::: Data section :::

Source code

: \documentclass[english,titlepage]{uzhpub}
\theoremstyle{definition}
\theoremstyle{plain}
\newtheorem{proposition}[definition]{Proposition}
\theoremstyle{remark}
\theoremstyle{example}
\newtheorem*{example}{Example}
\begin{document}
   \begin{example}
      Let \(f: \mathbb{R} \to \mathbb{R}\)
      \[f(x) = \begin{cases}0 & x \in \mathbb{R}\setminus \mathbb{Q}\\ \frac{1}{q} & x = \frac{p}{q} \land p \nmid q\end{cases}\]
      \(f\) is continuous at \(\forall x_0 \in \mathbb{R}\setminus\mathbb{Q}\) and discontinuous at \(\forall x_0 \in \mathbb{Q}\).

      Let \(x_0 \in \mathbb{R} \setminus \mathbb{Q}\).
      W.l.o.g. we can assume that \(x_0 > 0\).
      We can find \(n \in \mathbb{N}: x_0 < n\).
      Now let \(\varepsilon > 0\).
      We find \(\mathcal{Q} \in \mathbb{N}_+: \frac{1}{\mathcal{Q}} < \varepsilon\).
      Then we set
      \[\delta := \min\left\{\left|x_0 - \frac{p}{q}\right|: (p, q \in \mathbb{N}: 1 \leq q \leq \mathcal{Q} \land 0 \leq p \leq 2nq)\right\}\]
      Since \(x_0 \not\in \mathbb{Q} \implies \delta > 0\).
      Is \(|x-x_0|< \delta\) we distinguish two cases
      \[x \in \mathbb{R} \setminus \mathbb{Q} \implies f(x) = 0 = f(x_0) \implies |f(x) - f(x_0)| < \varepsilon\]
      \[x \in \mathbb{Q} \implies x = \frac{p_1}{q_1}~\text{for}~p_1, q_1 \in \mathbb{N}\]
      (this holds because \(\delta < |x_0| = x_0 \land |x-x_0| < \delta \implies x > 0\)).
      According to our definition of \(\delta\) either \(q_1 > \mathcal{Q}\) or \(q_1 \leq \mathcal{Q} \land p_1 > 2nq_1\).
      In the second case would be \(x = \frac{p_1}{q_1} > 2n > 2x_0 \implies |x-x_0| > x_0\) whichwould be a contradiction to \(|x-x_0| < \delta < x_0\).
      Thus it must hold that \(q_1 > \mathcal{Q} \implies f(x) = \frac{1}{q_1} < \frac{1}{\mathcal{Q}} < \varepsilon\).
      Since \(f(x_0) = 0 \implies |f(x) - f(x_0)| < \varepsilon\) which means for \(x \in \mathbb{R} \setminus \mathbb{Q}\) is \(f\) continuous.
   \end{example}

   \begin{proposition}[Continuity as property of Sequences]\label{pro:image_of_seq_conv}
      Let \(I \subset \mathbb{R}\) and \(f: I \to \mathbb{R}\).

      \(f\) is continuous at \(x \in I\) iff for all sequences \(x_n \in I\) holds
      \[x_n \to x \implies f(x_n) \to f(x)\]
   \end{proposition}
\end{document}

:::

> Task item: Please transcribe the entries above exactly as written.

> Answer area:
Source code

: \documentclass[english,titlepage]{uzhpub}
\theoremstyle{definition}
\theoremstyle{plain}
\newtheorem{proposition}[definition]{Proposition}
\theoremstyle{remark}
\theoremstyle{example}
\newtheorem*{example}{Example}
\begin{document}
   \begin{example}
      Let \(f: \mathbb{R} \to \mathbb{R}\)
      \[f(x) = \begin{cases}0 & x \in \mathbb{R}\setminus \mathbb{Q}\\ \frac{1}{q} & x = \frac{p}{q} \land p \nmid q\end{cases}\]
      \(f\) is continuous at \(\forall x_0 \in \mathbb{R}\setminus\mathbb{Q}\) and discontinuous at \(\forall x_0 \in \mathbb{Q}\).

      Let \(x_0 \in \mathbb{R} \setminus \mathbb{Q}\).
      W.l.o.g. we can assume that \(x_0 > 0\).
      We can find \(n \in \mathbb{N}: x_0 < n\).
      Now let \(\varepsilon > 0\).
      We find \(\mathcal{Q} \in \mathbb{N}_+: \frac{1}{\mathcal{Q}} < \varepsilon\).
      Then we set
      \[\delta := \min\left\{\left|x_0 - \frac{p}{q}\right|: (p, q \in \mathbb{N}: 1 \leq q \leq \mathcal{Q} \land 0 \leq p \leq 2nq)\right\}\]
      Since \(x_0 \not\in \mathbb{Q} \implies \delta > 0\).
      Is \(|x-x_0|< \delta\) we distinguish two cases
      \[x \in \mathbb{R} \setminus \mathbb{Q} \implies f(x) = 0 = f(x_0) \implies |f(x) - f(x_0)| < \varepsilon\]
      \[x \in \mathbb{Q} \implies x = \frac{p_1}{q_1}~\text{for}~p_1, q_1 \in \mathbb{N}\]
      (this holds because \(\delta < |x_0| = x_0 \land |x-x_0| < \delta \implies x > 0\)).
      According to our definition of \(\delta\) either \(q_1 > \mathcal{Q}\) or \(q_1 \leq \mathcal{Q} \land p_1 > 2nq_1\).
      In the second case would be \(x = \frac{p_1}{q_1} > 2n > 2x_0 \implies |x-x_0| > x_0\) whichwould be a contradiction to \(|x-x_0| < \delta < x_0\).
      Thus it must hold that \(q_1 > \mathcal{Q} \implies f(x) = \frac{1}{q_1} < \frac{1}{\mathcal{Q}} < \varepsilon\).
      Since \(f(x_0) = 0 \implies |f(x) - f(x_0)| < \varepsilon\) which means for \(x \in \mathbb{R} \setminus \mathbb{Q}\) is \(f\) continuous.
   \end{example}

   \begin{proposition}[Continuity as property of Sequences]\label{pro:image_of_seq_conv}
      Let \(I \subset \mathbb{R}\) and \(f: I \to \mathbb{R}\).

      \(f\) is continuous at \(x \in I\) iff for all sequences \(x_n \in I\) holds
      \[x_n \to x \implies f(x_n) \to f(x)\]
   \end{proposition}
\end{document}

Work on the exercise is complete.